**SUPPLIED DATA**

▼

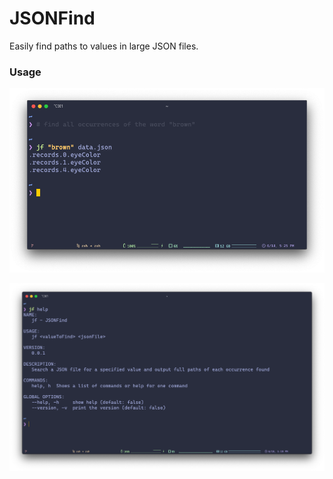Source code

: # JSONFind

Easily find paths to values in large JSON files.

### Usage

![usage](./assets/usage.png)

![help](./assets/help.png)
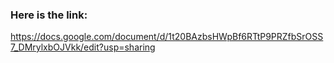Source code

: ### Here is the link:
https://docs.google.com/document/d/1t20BAzbsHWpBf6RTtP9PRZfbSrOSS7_DMrylxbOJVkk/edit?usp=sharing

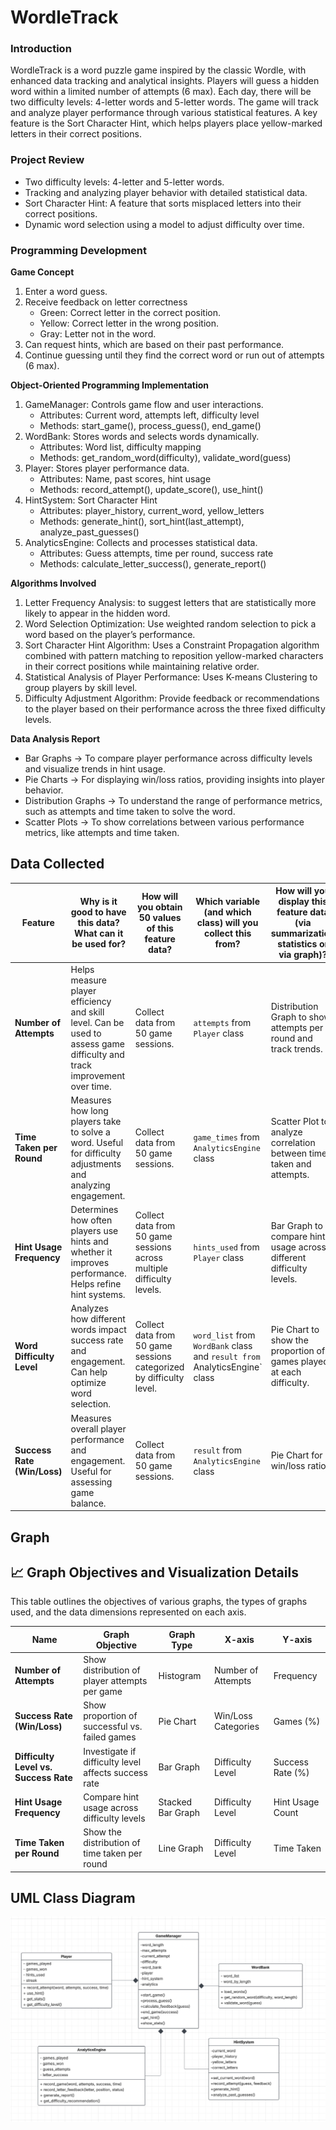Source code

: # WordleTrack

### Introduction
WordleTrack is a word puzzle game inspired by the classic Wordle, with enhanced data tracking and analytical insights. Players will guess a hidden word within a limited number of attempts (6 max). Each day, there will be two difficulty levels: 4-letter words and 5-letter words.
The game will track and analyze player performance through various statistical features. A key feature is the Sort Character Hint, which helps players place yellow-marked letters in their correct positions.

### Project Review
- Two difficulty levels: 4-letter and 5-letter words.
- Tracking and analyzing player behavior with detailed statistical data.
- Sort Character Hint: A feature that sorts misplaced letters into their correct positions.
- Dynamic word selection using a model to adjust difficulty over time.

### Programming Development
**Game Concept**
1. Enter a word guess.
2. Receive feedback on letter correctness 
   - Green: Correct letter in the correct position.
   - Yellow: Correct letter in the wrong position.
   - Gray: Letter not in the word.
3. Can request hints, which are based on their past performance.
4. Continue guessing until they find the correct word or run out of attempts (6 max).

**Object-Oriented Programming Implementation**
1. GameManager: Controls game flow and user interactions.
    - Attributes: Current word, attempts left, difficulty level 
    - Methods: start_game(), process_guess(), end_game()
2. WordBank: Stores words and selects words dynamically.
   - Attributes: Word list, difficulty mapping
   - Methods: get_random_word(difficulty), validate_word(guess)
3. Player: Stores player performance data.
   - Attributes: Name, past scores, hint usage
   - Methods: record_attempt(), update_score(), use_hint()
4. HintSystem: Sort Character Hint
   - Attributes: player_history, current_word, yellow_letters
   - Methods: generate_hint(), sort_hint(last_attempt), analyze_past_guesses()
5. AnalyticsEngine: Collects and processes statistical data.
   - Attributes: Guess attempts, time per round, success rate
   - Methods: calculate_letter_success(), generate_report()

**Algorithms Involved**
1. Letter Frequency Analysis: to suggest letters that are statistically more likely to appear in the hidden word.
2. Word Selection Optimization: Use weighted random selection to pick a word based on the player’s performance.
3. Sort Character Hint Algorithm: Uses a Constraint Propagation algorithm combined with pattern matching to reposition yellow-marked characters in their correct positions while maintaining relative order.
4. Statistical Analysis of Player Performance: Uses K-means Clustering to group players by skill level.
5. Difficulty Adjustment Algorithm: Provide feedback or recommendations to the player based on their performance across the three fixed difficulty levels.

**Data Analysis Report**
- Bar Graphs → To compare player performance across difficulty levels and visualize trends in hint usage.
- Pie Charts → For displaying win/loss ratios, providing insights into player behavior.
- Distribution Graphs → To understand the range of performance metrics, such as attempts and time taken to solve the word.
- Scatter Plots → To show correlations between various performance metrics, like attempts and time taken.

## Data Collected

| **Feature**              | **Why is it good to have this data? What can it be used for?**                                                                 | **How will you obtain 50 values of this feature data?**                                | **Which variable (and which class) will you collect this from?**                  | **How will you display this feature data (via summarization statistics or via graph)?**                                                  |
|--------------------------|----------------------------------------------------------------------------------------------------------------------------------|------------------------------------------------------------------------------------------|-----------------------------------------------------------------------------------|------------------------------------------------------------------------------------------------------------------------|
| **Number of Attempts**   | Helps measure player efficiency and skill level. Can be used to assess game difficulty and track improvement over time.         | Collect data from 50 game sessions.                                                     | `attempts` from `Player` class                                                    | Distribution Graph to show attempts per round and track trends.                                                      |
| **Time Taken per Round** | Measures how long players take to solve a word. Useful for difficulty adjustments and analyzing engagement.                     | Collect data from 50 game sessions.                                                     | `game_times` from `AnalyticsEngine` class                                         | Scatter Plot to analyze correlation between time taken and attempts.                                                |
| **Hint Usage Frequency** | Determines how often players use hints and whether it improves performance. Helps refine hint systems.                          | Collect data from 50 game sessions across multiple difficulty levels.                   | `hints_used` from `Player` class                                                  | Bar Graph to compare hint usage across different difficulty levels.                                                  |
| **Word Difficulty Level**| Analyzes how different words impact success rate and engagement. Can help optimize word selection.                              | Collect data from 50 game sessions categorized by difficulty level.                     | `word_list` from `WordBank` class and `result from `AnalyticsEngine` class | Pie Chart to show the proportion of games played at each difficulty.                                                |
| **Success Rate (Win/Loss)** | Measures overall player performance and engagement. Useful for assessing game balance.                                     | Collect data from 50 game sessions.                                                     | `result` from `AnalyticsEngine` class                                             | Pie Chart for win/loss ratio.                                                                                         |

## Graph

## 📈 Graph Objectives and Visualization Details

This table outlines the objectives of various graphs, the types of graphs used, and the data dimensions represented on each axis.

| **Name**                        | **Graph Objective**                                                | **Graph Type**        | **X-axis**               | **Y-axis**           |
|----------------------------------|---------------------------------------------------------------------|------------------------|--------------------------|----------------------|
| **Number of Attempts**           | Show distribution of player attempts per game                      | Histogram              | Number of Attempts       | Frequency            |
| **Success Rate (Win/Loss)**      | Show proportion of successful vs. failed games                     | Pie Chart              | Win/Loss Categories      | Games (%)            |
| **Difficulty Level vs. Success Rate** | Investigate if difficulty level affects success rate          | Bar Graph              | Difficulty Level         | Success Rate (%)     |
| **Hint Usage Frequency**         | Compare hint usage across difficulty levels                        | Stacked Bar Graph      | Difficulty Level         | Hint Usage Count     |
| **Time Taken per Round**         | Show the distribution of time taken per round                      | Line Graph             | Difficulty Level         | Time Taken           |

## UML Class Diagram
![image](screenshots/uml/uml_image.png)
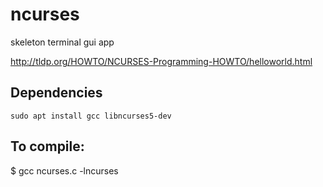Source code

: # ncurses
skeleton terminal gui app

http://tldp.org/HOWTO/NCURSES-Programming-HOWTO/helloworld.html

## Dependencies

    sudo apt install gcc libncurses5-dev

## To compile:

  $ gcc ncurses.c -lncurses
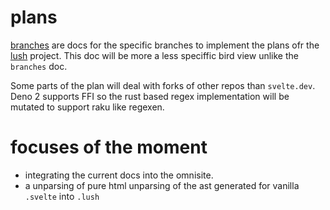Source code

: # plans

[branches](./branches.md) are docs
for the specific branches to implement
the plans ofr the [lush](./lush.md) project.
This doc will be more a less speciffic bird view unlike the `branches` doc.

Some parts of the plan will deal with forks of other repos than `svelte.dev`.
Deno 2 supports FFI so the rust based regex implementation will be 
mutated to support raku like regexen.

# focuses of the moment

- integrating the current docs into the omnisite. 
- a unparsing of pure html unparsing of the ast generated for vanilla `.svelte` into `.lush`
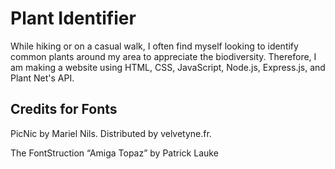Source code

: # Plant Identifier

While hiking or on a casual walk, I often find myself looking to identify common plants around my area to appreciate the biodiversity. Therefore, I am making a website using HTML, CSS, JavaScript, Node.js, Express.js, and Plant Net's API.

## Credits for Fonts

PicNic by Mariel Nils. Distributed by velvetyne.fr.

The FontStruction “Amiga Topaz” by Patrick Lauke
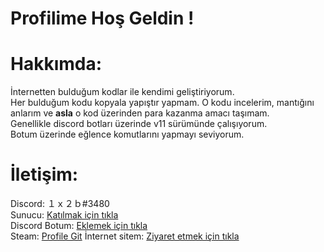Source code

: # Profilime Hoş Geldin !
# Hakkımda:
İnternetten bulduğum kodlar ile kendimi geliştiriyorum.<br>
Her bulduğum kodu kopyala yapıştır yapmam. O kodu incelerim, mantığını anlarım ve **asla** o kod üzerinden para kazanma amacı taşımam.<br>
Genellikle discord botları üzerinde v11 sürümünde çalışıyorum.<br>
Botum üzerinde eğlence komutlarını yapmayı seviyorum.<br>
# İletişim:<br>
Discord: １ｘ２ｂ#3480<br>
Sunucu: [Katılmak için tıkla](https://discord.gg/z6FMRZA)<br>
Discord Botum: [Eklemek için tıkla](https://discord.com/oauth2/authorize?client_id=750071910351634645&scope=bot&permissions=8)<br>
Steam: [Profile Git](https://steamcommunity.com/id/1x2b/)
İnternet sitem: [Ziyaret etmek için tıkla](https://1x2b.glitch.me/)
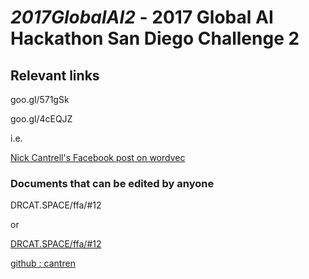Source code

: # *2017GlobalAI2* - 2017 Global AI Hackathon San Diego Challenge 2

## Relevant links

goo.gl/571gSk    

goo.gl/4cEQJZ

i.e.

[Nick Cantrell's Facebook post on wordvec](https://www.facebook.com/RoboSubNick/posts/10158742091580244) 

### Documents that can be edited by anyone 

DRCAT.SPACE/ffa/#12

or

[DRCAT.SPACE/ffa/#12](http://drcat.space/ffa/#12)


[github : cantren](https://github.com/cantren)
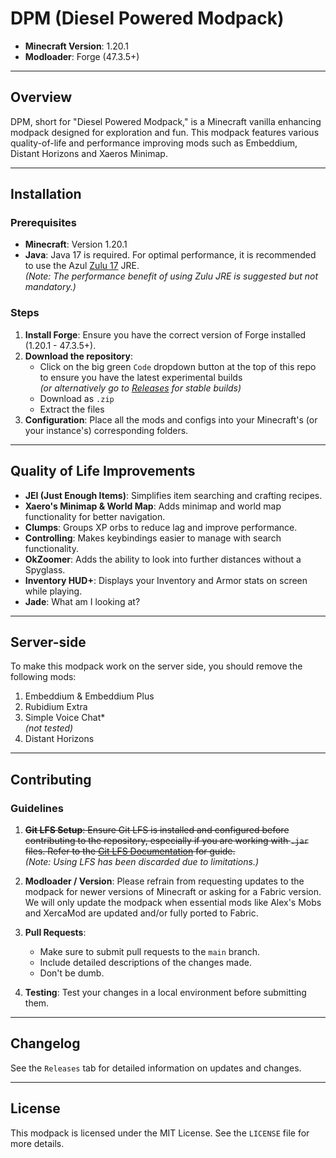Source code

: # DPM (Diesel Powered Modpack)
- **Minecraft Version**: 1.20.1  
- **Modloader**: Forge (47.3.5+)

---

## Overview

DPM, short for "Diesel Powered Modpack," is a Minecraft vanilla enhancing modpack designed for exploration and fun.
This modpack features various quality-of-life and performance improving mods such as Embeddium, Distant Horizons and Xaeros Minimap.

---

## Installation

### Prerequisites

- **Minecraft**: Version 1.20.1
- **Java**: Java 17 is required. For optimal performance, it is recommended to use the Azul [Zulu 17](https://www.azul.com/downloads/?version=java-17-lts&package=jre#zulu) JRE.  
  *(Note: The performance benefit of using Zulu JRE is suggested but not mandatory.)*

### Steps

1. **Install Forge**: Ensure you have the correct version of Forge installed (1.20.1 - 47.3.5+).
2. **Download the repository**:
   - Click on the big green `Code` dropdown button at the top of this repo to ensure you have the latest experimental builds  
   *(or alternatively go to [Releases](https://github.com/Androser420/DPM/releases) for stable builds)*
   - Download as `.zip`
   - Extract the files
3. **Configuration**: Place all the mods and configs into your Minecraft's (or your instance's) corresponding folders.

---

## Quality of Life Improvements

- **JEI (Just Enough Items)**: Simplifies item searching and crafting recipes.
- **Xaero's Minimap & World Map**: Adds minimap and world map functionality for better navigation.
- **Clumps**: Groups XP orbs to reduce lag and improve performance.
- **Controlling**: Makes keybindings easier to manage with search functionality.
- **OkZoomer**: Adds the ability to look into further distances without a Spyglass.
- **Inventory HUD+**: Displays your Inventory and Armor stats on screen while playing.
- **Jade**: What am I looking at?
---

## Server-side
To make this modpack work on the server side, you should remove the following mods:
1. Embeddium & Embeddium Plus
2. Rubidium Extra
3. Simple Voice Chat\*  
   *(not tested)*
4. Distant Horizons

---

## Contributing

### Guidelines

1. ~~**Git LFS Setup**: Ensure Git LFS is installed and configured before contributing to the repository, especially if you are working with `.jar` files. Refer to the [Git LFS Documentation](https://git-lfs.com/) for guide.~~  
   *(Note: Using LFS has been discarded due to limitations.)*

2. **Modloader / Version**: Please refrain from requesting updates to the modpack for newer versions of Minecraft or asking for a Fabric version. We will only update the modpack when essential mods like Alex's Mobs and XercaMod are updated and/or fully ported to Fabric.

3. **Pull Requests**:  
   - Make sure to submit pull requests to the `main` branch.
   - Include detailed descriptions of the changes made.
   - Don't be dumb.

4. **Testing**: Test your changes in a local environment before submitting them.

---

## Changelog

See the `Releases` tab for detailed information on updates and changes.

---

## License

This modpack is licensed under the MIT License. See the `LICENSE` file for more details.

▲

Each line from the one containing "updates and changes." to the close of the records must appear in the output exactly, and no other line.

**ANSWER SECTION**
See the `Releases` tab for detailed information on updates and changes.

---

## License

This modpack is licensed under the MIT License. See the `LICENSE` file for more details.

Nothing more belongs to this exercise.